Doch wer ist Jarl, der dortige Herrscher? Noch nie gehört.
Bitte um kurze Erläuterung.
Beste Grüße, Zandow
|
Theo Stuss
10.12.2003, 17:59
@ dottore
|
Re: Waren diese 'Goten' tatsächlich Waräger? |
-->Hi,
diese Frage dient der zeitlichen Einordnung. Waren diese Söldner Waräger der Kiewer Rus und zogen mit dem Sold aus Kleinasien und der Ukraine wieder heim nach Schweden?
Aus welcher Zeit stammen diese Münzen?
Da man sich wahrscheinlich in Skandinavien nicht viel dafür kaufen konnte, wurde es von den Rückkehrer also gehortet, bis deutsche Händler die Skandinavier als"Goldmine" entdeckten.
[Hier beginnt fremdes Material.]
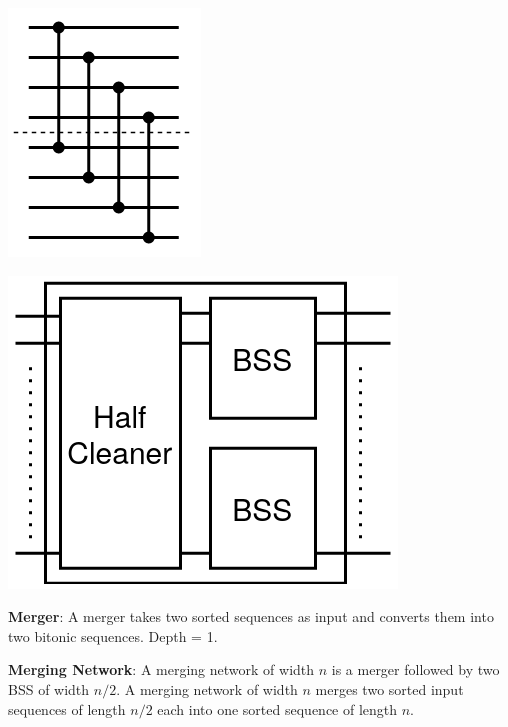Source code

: \documentclass[a4paper, 8pt, landscape]{scrartcl}
\begin{document}
\begin{multicols*}{3}
\vspace*{-1mm}
\begin{minipage}{0.5\columnwidth}
	\centering
	\includegraphics[width=0.47\columnwidth]{source/halfcleaner}
\end{minipage}%
\begin{minipage}{0.5\columnwidth}
	\centering
	\includegraphics[width=0.75\columnwidth]{source/bss}
\end{minipage}
\vspace*{-1mm}

\textbf{Merger}: A merger takes two sorted sequences as input and converts them into two bitonic sequences. Depth = 1.

\textbf{Merging Network}: A merging network of width $n$ is a merger followed by two BSS of width $n/2$. A merging network of width $n$ merges two sorted input sequences of length $n/2$ each into one sorted sequence of length $n$.


\end{multicols*}
\end{document}
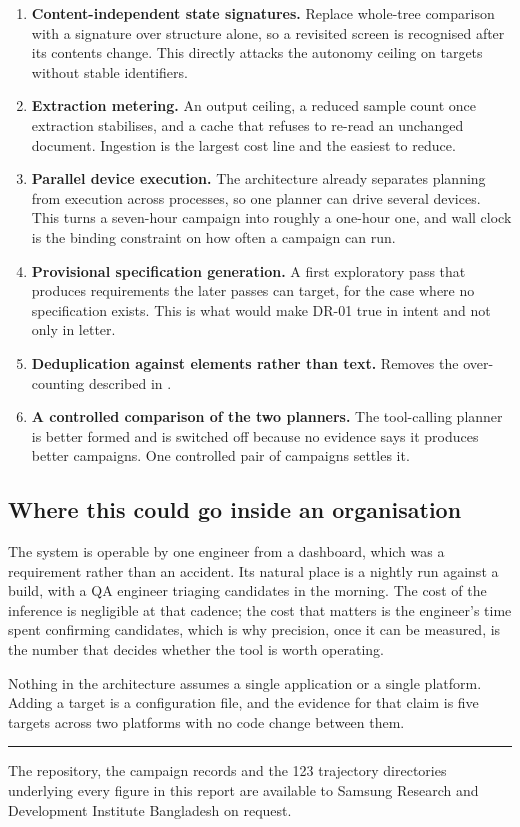 \begin{enumerate}[leftmargin=2.0em,itemsep=4pt]
  \item \textbf{Content-independent state signatures.} Replace whole-tree
    comparison with a signature over structure alone, so a revisited screen is
    recognised after its contents change. This directly attacks the autonomy
    ceiling on targets without stable identifiers.
  \item \textbf{Extraction metering.} An output ceiling, a reduced sample count
    once extraction stabilises, and a cache that refuses to re-read an
    unchanged document. Ingestion is the largest cost line and the easiest to
    reduce.
  \item \textbf{Parallel device execution.} The architecture already separates
    planning from execution across processes, so one planner can drive several
    devices. This turns a seven-hour campaign into
    roughly a one-hour one, and wall clock is the binding constraint on how
    often a campaign can run.
  \item \textbf{Provisional specification generation.} A first exploratory pass
    that produces requirements the later passes can target, for the case where
    no specification exists. This is what would make DR-01 true in intent and
    not only in letter.
  \item \textbf{Deduplication against elements rather than text.} Removes the
    over-counting described in .
  \item \textbf{A controlled comparison of the two planners.} The tool-calling
    planner is better formed and is switched off because no evidence says it
    produces better campaigns. One controlled pair of campaigns settles it.
\end{enumerate}

\subsection{Where this could go inside an organisation}

The system is operable by one engineer from a dashboard, which was a
requirement rather than an accident. Its natural place is a nightly run against
a build, with a QA engineer triaging candidates in the morning. The cost of the
inference is negligible at that cadence; the cost that matters is the
engineer's time spent confirming candidates, which is why precision, once it
can be measured, is the number that decides whether the tool is worth
operating.

Nothing in the architecture assumes a single application or a single platform.
Adding a target is a configuration file, and the evidence for that claim is
five targets across two platforms with no code change between them.

\vspace{10pt}
\noindent\rule{\textwidth}{0.4pt}

\vspace{4pt}
\noindent\footnotesize The repository, the campaign records and the 123
trajectory directories underlying every figure in this report are available to
Samsung Research and Development Institute Bangladesh on request.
Warum forderten die Skandinavier zur Zeit des Danegeldes Gold und Silber, wenn man doch daheim nichts dafür bekam? Wegen einer Kombination aus Raub und Handel?
Gold und Silber aus England ging an die Wikinger, die tauschten es an die Waräger, die dafür Waren in Byzanz bekamen, wobei aber netto durch Söldnerdienste das Edelmetall weiter nach Schweden floß? Wie lief das?
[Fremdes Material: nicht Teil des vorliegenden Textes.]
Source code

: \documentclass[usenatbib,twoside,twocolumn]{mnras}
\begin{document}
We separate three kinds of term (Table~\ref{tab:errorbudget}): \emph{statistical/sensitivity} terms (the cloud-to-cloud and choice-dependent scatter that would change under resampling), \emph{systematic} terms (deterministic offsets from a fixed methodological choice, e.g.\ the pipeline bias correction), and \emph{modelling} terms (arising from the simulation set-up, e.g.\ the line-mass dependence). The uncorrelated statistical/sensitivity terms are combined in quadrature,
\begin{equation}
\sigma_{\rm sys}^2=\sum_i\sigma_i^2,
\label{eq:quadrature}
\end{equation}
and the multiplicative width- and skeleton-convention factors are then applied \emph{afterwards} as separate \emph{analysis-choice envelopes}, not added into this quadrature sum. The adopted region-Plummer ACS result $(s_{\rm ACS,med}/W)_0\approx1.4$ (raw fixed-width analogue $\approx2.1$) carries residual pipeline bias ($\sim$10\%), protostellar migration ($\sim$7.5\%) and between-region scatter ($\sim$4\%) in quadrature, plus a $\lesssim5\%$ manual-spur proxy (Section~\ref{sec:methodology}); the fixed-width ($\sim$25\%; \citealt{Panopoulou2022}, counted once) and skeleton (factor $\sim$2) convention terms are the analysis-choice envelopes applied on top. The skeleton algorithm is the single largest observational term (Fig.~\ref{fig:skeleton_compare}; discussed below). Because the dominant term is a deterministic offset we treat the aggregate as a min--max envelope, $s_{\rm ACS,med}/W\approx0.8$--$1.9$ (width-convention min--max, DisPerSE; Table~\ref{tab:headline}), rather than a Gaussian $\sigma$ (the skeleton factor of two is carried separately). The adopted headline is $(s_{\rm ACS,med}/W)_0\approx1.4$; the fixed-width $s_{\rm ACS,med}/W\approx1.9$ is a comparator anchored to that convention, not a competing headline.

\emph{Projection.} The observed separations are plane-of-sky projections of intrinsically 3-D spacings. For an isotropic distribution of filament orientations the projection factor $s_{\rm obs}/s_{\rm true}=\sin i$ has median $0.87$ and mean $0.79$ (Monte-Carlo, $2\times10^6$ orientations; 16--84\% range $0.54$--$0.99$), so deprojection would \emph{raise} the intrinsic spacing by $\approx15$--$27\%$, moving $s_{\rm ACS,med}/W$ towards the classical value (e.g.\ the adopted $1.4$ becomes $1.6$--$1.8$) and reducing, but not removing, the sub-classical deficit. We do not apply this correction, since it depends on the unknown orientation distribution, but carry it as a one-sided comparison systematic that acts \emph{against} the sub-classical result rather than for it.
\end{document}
Welcher Zeitverzug besteht zwischen dem Erwerb der Münzen in Byzanz und dem Nordhandel der Hanse?
Gruß,
Theo
|
Theo Stuss
10.12.2003, 18:01
@ Zandow
|
Re: Jarl = Earl=Landgraf (owT) |
-->
|
Zandow
10.12.2003, 18:11
@ Theo Stuss
|
Danke. Muss man halt wissen, sowas. (owT) |
-->
|
Theo Stuss
10.12.2003, 18:13
@ dottore
|
Re: Abstieg Ostroms, ein fataler Winter |
-->Ich glaube, ich habe da mal was von Toynbee gelesen, daß es einmal Ende des 9.jhr. in Kleinasien einen furchtbaren Winter gegeben hatte, der die Grenzbauern, die gegen den islamischen Herrschaftsbereich als Reservisten eingesetzt worden waren, ihre Existenz gekostet hatte.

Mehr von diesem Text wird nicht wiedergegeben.